- Location in Iroquois County
- Iroquois County's location in Illinois
- Coordinates: 40°57′12″N 88°04′35″W﻿ / ﻿40.95333°N 88.07639°W
- Country: United States
- State: Illinois
- County: Iroquois
- Established: Before 1921

Area
- • Total: 36.35 sq mi (94.1 km^{2})
- • Land: 36.35 sq mi (94.1 km^{2})
- • Water: 0 sq mi (0 km^{2}) 0%
- Elevation: 669 ft (204 m)

Population (2020)
- • Total: 204
- • Density: 5.61/sq mi (2.17/km^{2})
- Time zone: UTC-6 (CST)
- • Summer (DST): UTC-5 (CDT)
- ZIP codes: 60911, 60922, 60927, 60941
- FIPS code: 17-075-49074

= Milks Grove Township, Iroquois County, Illinois =

Milks Grove Township is one of twenty-six townships in Iroquois County, Illinois, USA. As of the 2020 census, its population was 204 and it contained 75 housing units. Milks Grove Township formed from a portion of Chebanse Township on an unknown date, but before 1921. Milks Grove is named for the late 19th-century midwestern land speculator Lemuel Milk.

==Geography==
According to the 2021 census gazetteer files, Milks Grove Township has a total area of 36.35 sqmi, all land.

===Cemeteries===
The township contains Milk's Grove Cemetery.

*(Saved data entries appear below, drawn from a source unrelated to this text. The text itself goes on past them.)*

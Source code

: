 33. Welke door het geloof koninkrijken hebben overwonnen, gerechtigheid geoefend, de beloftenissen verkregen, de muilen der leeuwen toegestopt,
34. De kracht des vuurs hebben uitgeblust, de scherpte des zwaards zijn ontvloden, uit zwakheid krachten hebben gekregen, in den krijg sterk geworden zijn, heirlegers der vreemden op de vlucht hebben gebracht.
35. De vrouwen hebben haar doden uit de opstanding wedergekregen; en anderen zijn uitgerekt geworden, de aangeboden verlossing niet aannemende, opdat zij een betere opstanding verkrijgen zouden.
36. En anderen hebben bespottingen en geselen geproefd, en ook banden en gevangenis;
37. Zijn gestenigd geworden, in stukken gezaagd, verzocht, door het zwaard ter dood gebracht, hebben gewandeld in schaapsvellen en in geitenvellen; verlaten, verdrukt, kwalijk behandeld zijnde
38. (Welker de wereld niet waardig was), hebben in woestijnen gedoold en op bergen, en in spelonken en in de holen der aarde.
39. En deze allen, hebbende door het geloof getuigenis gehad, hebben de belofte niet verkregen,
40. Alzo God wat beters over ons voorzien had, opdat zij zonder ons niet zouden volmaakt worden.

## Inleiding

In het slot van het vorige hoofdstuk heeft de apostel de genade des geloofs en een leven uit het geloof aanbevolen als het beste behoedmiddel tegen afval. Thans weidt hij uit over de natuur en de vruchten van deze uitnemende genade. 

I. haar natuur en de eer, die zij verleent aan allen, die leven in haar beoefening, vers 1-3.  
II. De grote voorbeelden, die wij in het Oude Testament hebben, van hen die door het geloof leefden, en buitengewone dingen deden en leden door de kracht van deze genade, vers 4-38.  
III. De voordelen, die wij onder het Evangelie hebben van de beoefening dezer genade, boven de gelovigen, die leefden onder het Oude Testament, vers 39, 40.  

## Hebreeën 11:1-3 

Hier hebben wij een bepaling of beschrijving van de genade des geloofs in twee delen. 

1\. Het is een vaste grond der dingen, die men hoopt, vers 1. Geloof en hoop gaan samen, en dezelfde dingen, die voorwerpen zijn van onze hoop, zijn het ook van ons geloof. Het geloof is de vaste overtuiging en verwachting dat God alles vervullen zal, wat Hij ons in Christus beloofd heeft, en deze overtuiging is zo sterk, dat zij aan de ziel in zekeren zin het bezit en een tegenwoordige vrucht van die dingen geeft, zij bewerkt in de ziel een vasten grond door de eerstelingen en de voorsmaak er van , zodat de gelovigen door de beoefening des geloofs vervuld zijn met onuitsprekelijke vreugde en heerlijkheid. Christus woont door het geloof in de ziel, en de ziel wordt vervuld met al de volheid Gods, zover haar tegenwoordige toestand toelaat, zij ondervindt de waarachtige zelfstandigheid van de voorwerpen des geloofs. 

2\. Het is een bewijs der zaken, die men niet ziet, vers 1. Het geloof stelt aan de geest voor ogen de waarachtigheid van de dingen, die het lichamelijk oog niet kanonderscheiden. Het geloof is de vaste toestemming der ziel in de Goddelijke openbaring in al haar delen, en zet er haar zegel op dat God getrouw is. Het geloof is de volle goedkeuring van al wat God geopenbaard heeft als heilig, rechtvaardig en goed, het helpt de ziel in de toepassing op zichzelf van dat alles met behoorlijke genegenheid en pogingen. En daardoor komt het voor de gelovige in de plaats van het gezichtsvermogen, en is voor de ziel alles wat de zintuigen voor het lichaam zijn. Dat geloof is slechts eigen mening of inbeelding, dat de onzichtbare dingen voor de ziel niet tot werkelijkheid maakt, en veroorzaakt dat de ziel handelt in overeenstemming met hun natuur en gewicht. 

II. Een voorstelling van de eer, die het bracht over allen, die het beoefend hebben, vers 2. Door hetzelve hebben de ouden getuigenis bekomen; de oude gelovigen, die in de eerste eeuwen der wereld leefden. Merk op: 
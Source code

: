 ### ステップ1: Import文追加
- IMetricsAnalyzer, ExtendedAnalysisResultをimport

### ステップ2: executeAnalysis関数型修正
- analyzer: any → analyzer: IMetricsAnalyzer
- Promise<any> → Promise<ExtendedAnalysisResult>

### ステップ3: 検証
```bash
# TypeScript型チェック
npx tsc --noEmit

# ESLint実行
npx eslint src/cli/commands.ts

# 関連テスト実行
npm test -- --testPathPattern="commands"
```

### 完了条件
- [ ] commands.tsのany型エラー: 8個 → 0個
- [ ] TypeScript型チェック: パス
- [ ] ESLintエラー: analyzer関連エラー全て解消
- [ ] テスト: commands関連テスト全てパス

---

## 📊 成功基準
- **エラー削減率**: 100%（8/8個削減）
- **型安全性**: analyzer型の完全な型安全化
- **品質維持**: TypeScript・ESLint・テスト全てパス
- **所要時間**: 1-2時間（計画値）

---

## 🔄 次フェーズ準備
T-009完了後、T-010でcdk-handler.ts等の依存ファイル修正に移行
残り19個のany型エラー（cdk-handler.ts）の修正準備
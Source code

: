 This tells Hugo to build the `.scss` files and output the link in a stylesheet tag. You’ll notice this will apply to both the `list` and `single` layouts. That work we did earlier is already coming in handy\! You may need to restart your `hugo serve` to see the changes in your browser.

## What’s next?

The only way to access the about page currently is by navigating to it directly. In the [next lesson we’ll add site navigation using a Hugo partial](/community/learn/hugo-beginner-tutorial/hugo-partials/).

===Airports and landing strips===
- Berns Airport
- Porter Airport

==Demographics==
As of the 2020 census there were 204 people, 100 households, and 100 families residing in the township. The population density was 5.61 PD/sqmi. There were 75 housing units at an average density of 2.06 /sqmi. The racial makeup of the township was 87.75% White, 0.00% African American, 0.49% Native American, 0.00% Asian, 0.00% Pacific Islander, 0.49% from other races, and 11.27% from two or more races. Hispanic or Latino of any race were 2.94% of the population.

There were 100 households, out of which 53.00% had children under the age of 18 living with them, 59.00% were married couples living together, 0.00% had a female householder with no spouse present, and 0.00% were non-families. No households were made up of individuals. The average household size was 2.30 and the average family size was 2.30.

The township's age distribution consisted of 26.1% under the age of 18, 6.1% from 18 to 24, 22.6% from 25 to 44, 20.9% from 45 to 64, and 24.3% who were 65 years of age or older. The median age was 42.9 years. For every 100 females, there were 82.5 males. For every 100 females age 18 and over, there were 136.1 males.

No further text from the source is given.